Deceitful attack ads from dark-money special-interest groups have surfaced in recent weeks calling previous drafts of the bill a “bailout.” These claims are false and ignore the basic federalist and constitutional principles that are the foundation of the legislation. To the contrary, PROMESA prevents taxpayers from being on the hook for Puerto Rico’s irresponsible behavior and it does so within a constitutional framework that will provide real, long-lasting reform for Puerto Rico. The bill also respects the priority of legal claims and rejects outright an amendment to Chapter 9 of the Bankruptcy Code from which the territories were expressly excluded.
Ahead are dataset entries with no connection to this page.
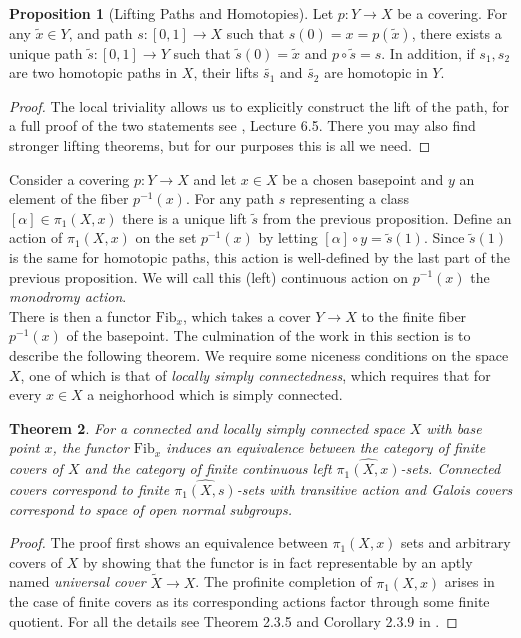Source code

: \documentclass{article}
\newtheorem{theorem}{Theorem}[section]
\theoremstyle{definition}
\newtheorem{proposition}[theorem]{Proposition}
\theoremstyle{remark}
\begin{document}
\begin{proposition}[Lifting Paths and Homotopies]	
	Let $p: Y \to X$ be a covering. 
	For any $\widetilde{x} \in Y$, and path $s: [0,1] \to X$ such that $s(0) = x = p(\widetilde{x})$, there exists a unique path $\widetilde{s}:[0,1] \to Y$ such that $\widetilde{s}(0) = \widetilde{x}$ and $p \circ \widetilde{s} = s$.
	In addition, if $s_1, s_2$ are two homotopic paths in $X$, their lifts $\widetilde{s_1}$ and $\widetilde{s_2}$ are homotopic in $Y$.
\end{proposition}

\begin{proof}
	The local triviality allows us to explicitly construct the lift of the path, for a full proof of the two statements see \cite{FomenkoFuchs}, Lecture 6.5.
	There you may also find stronger lifting theorems, but for our purposes this is all we need.
\end{proof}
		
Consider a covering $p: Y \to X$ and let $x \in X$ be a chosen basepoint and $y$ an element of the fiber $p^{-1}(x)$.
	For any path $s$ representing a class $[\alpha] \in \pi_1(X,x)$ there is a unique lift $\widetilde{s}$ from the previous proposition.
	Define an action of $\pi_1(X,x)$ on the set $p^{-1}(x)$ by letting $[\alpha] \circ y = \widetilde{s}(1)$.
	Since $\widetilde{s}(1)$ is the same for homotopic paths, this action is well-defined by the last part of the previous proposition.
	We will call this (left) continuous action on $p^{-1}(x)$ the \textit{monodromy action}.\\
	\indent There is then a functor $\text{Fib}_x$, which takes a cover $Y \to X$ to the finite fiber $p^{-1}(x)$ of the basepoint.
The culmination of the work in this section is to describe the following theorem.
We require some niceness conditions on the space $X$, one of which is that of \textit{locally simply connectedness}, which requires that for every $x \in X$ a neighorhood which is simply connected.

	\begin{theorem}
	For a connected and locally simply connected space $X$ with base point $x$, the functor $\text{Fib}_x$ induces an equivalence between the category of finite covers of $X$ and the category of finite continuous left $\widehat{\pi_1(X,x)}$-sets.
	Connected covers correspond to finite $\widehat{\pi_1(X,s)}$-sets with transitive action and Galois covers correspond to space of open normal subgroups.
\end{theorem}
\begin{proof}
	The proof first shows an equivalence between $\pi_1(X,x)$ sets and arbitrary covers of $X$ by showing that the functor is in fact representable by an aptly named \textit{universal cover} $\widetilde{X} \to X$.
The profinite completion of $\pi_1(X,x)$ arises in the case of finite covers as its corresponding actions factor through some finite quotient.
	For all the details see Theorem 2.3.5 and Corollary 2.3.9 in \cite{Szamuely}.
\end{proof}
\end{document}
First, a bailout would be an absolute disaster for Puerto Rico’s citizens. It would reward the policies that have failed them for so long, continuing the vicious cycle of poverty. Under PROMESA, not a single dime of U.S. taxpayer money will go toward paying Puerto Rico’s debt. This is one reason why many conservative think tanks, conservative news publications, and leading financial institutions all agree PROMESA is the framework to responsibly address the crisis.
Second, PROMESA is not Chapter 9 bankruptcy. Chapter 9 of the Bankruptcy Code governs adjustments of debt for municipalities and instrumentalities of sovereign states with Tenth-Amendment protections, not territories such as Puerto Rico.